WHAT IS REQUIRED: Keep only the lines that hold the string "obtain", filtering out the rest of the entries below.
== AVAILABLE DATA ==
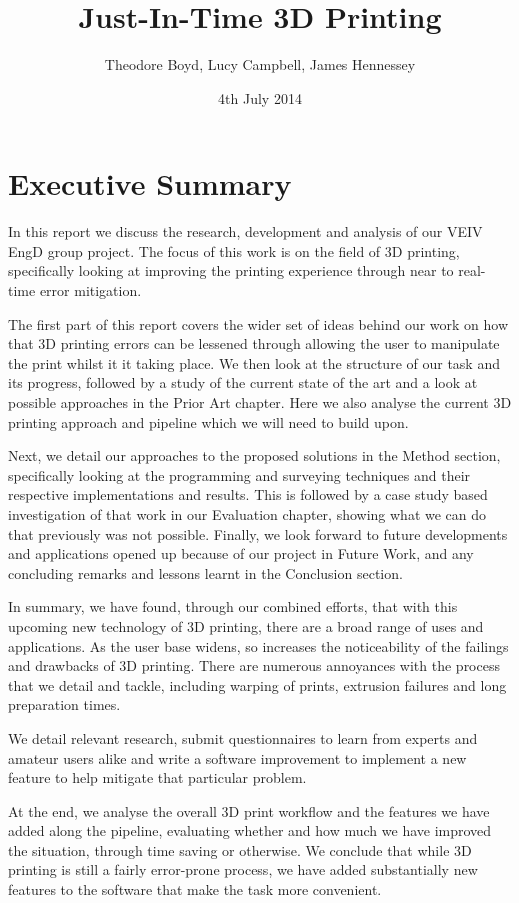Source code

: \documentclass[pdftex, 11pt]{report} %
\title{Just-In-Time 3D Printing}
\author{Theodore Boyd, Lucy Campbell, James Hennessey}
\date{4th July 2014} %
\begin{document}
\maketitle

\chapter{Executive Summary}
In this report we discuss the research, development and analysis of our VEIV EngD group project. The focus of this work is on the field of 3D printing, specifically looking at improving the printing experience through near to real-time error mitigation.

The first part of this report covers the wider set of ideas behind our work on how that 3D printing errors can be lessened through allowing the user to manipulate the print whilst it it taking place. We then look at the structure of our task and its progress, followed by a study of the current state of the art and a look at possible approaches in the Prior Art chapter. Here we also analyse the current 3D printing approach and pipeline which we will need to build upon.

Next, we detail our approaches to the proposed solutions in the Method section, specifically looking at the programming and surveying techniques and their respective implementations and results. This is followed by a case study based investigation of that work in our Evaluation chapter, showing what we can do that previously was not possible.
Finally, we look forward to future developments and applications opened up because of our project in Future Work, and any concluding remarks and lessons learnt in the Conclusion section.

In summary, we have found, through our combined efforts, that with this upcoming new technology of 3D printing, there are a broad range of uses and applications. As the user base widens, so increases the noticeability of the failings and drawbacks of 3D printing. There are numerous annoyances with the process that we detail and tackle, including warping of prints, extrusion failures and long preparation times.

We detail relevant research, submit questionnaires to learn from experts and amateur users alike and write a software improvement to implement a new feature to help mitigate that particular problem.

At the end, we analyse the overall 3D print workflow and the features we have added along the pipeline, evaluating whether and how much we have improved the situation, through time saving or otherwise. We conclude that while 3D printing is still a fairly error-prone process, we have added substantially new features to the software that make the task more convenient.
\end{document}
===
== AVAILABLE DATA ==
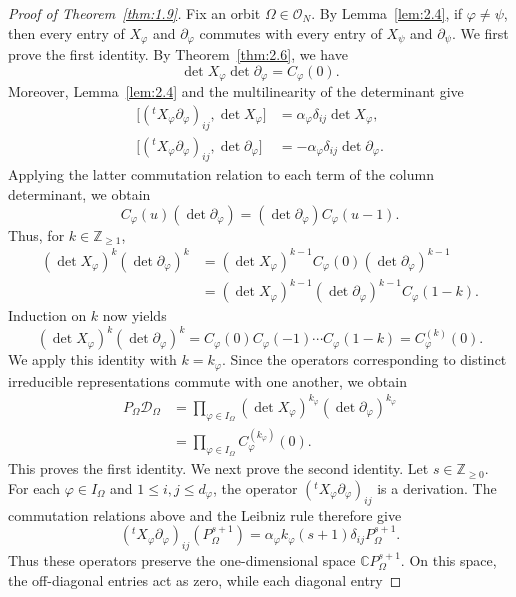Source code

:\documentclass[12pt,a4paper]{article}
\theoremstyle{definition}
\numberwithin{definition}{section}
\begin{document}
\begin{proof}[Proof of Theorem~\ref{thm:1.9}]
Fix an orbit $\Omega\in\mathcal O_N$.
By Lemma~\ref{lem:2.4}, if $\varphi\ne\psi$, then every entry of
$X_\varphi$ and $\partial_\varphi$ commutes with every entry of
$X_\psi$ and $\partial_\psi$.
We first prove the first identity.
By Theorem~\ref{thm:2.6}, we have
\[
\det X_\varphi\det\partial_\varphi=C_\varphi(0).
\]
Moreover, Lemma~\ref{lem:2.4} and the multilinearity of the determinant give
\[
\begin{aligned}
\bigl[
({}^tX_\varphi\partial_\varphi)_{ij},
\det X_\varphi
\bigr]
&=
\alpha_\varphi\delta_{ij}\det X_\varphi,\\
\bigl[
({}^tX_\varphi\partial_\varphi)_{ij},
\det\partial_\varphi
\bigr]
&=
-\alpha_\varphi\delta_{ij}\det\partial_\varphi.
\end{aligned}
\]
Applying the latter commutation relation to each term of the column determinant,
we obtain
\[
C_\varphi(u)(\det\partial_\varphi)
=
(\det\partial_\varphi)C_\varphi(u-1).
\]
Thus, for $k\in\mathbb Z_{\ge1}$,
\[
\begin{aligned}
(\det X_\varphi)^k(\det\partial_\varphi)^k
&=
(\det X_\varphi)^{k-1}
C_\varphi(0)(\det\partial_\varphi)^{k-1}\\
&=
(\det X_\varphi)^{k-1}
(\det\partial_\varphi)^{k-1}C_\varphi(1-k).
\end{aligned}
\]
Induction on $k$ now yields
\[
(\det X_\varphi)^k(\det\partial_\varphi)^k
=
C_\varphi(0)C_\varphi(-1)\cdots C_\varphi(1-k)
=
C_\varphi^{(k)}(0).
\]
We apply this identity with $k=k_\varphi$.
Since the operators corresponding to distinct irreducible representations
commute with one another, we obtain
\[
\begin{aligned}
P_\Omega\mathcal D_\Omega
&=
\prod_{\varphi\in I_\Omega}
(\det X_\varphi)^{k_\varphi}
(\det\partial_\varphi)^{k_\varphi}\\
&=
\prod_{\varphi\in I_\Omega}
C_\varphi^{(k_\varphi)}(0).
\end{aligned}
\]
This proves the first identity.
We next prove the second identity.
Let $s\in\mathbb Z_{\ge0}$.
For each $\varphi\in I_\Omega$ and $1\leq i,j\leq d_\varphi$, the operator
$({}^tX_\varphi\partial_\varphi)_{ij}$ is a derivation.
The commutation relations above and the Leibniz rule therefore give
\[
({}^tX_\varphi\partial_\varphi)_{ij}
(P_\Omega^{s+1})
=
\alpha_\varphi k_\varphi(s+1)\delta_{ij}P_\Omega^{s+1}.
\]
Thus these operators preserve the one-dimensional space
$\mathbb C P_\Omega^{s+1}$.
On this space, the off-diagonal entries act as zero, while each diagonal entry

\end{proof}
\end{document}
===
REPLY:
we obtain
commute with one another, we obtain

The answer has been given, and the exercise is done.